■ What is needed ■
Search the records below for the word "running", then return every line where it appears.

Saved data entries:
★ ★ ★ ★ ★
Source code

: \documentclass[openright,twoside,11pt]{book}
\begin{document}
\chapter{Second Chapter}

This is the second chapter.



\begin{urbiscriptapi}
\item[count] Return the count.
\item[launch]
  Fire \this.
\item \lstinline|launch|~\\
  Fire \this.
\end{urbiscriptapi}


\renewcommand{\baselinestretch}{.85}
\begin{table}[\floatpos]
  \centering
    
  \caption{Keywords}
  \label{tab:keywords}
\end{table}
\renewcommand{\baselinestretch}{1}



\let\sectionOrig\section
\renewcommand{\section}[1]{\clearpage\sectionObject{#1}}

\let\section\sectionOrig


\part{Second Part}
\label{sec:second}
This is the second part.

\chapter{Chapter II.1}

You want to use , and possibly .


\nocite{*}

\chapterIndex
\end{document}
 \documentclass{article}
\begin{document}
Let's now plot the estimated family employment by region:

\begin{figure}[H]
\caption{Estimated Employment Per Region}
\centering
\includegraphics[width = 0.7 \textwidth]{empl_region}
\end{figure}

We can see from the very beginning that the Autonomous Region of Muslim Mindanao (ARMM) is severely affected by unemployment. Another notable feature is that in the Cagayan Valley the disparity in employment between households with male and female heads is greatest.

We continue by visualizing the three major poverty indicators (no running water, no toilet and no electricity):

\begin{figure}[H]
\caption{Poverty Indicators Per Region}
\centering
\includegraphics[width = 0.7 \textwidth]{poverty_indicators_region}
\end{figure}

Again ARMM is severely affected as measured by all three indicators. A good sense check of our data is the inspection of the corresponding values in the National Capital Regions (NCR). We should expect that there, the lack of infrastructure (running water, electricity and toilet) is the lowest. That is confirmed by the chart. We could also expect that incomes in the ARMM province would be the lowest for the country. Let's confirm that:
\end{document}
★ ★ ★ ★ ★
■ Result ■
We continue by visualizing the three major poverty indicators (no running water, no toilet and no electricity):
Again ARMM is severely affected as measured by all three indicators. A good sense check of our data is the inspection of the corresponding values in the National Capital Regions (NCR). We should expect that there, the lack of infrastructure (running water, electricity and toilet) is the lowest. That is confirmed by the chart. We could also expect that incomes in the ARMM province would be the lowest for the country. Let's confirm that:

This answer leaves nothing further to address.